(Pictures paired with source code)

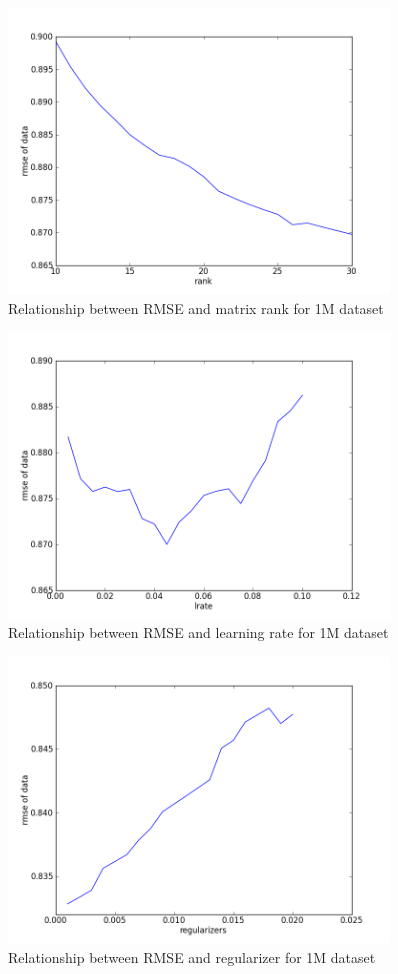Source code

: \documentclass[12pt]{article}
\begin{document}
\begin{figure}[H]
\centering
\includegraphics[width=0.90\textwidth]{bigrmserank.png}
\caption{Relationship between RMSE and matrix rank for 1M dataset}
\end{figure}

\begin{figure}[H]
\centering
\includegraphics[width=0.90\textwidth]{bigrmselr.png}
\caption{Relationship between RMSE and learning rate for 1M dataset}
\end{figure}

\begin{figure}[H]
\centering
\includegraphics[width=0.90\textwidth]{bigrmsereg.png}
\caption{Relationship between RMSE and regularizer for 1M dataset}
\end{figure}
\end{document}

**WHAT IS BEING ASKED**
Among the lines of the data above, some may hold the word "caption"; report how many, as a single number.

**OUTPUT FOR THIS EXERCISE**
3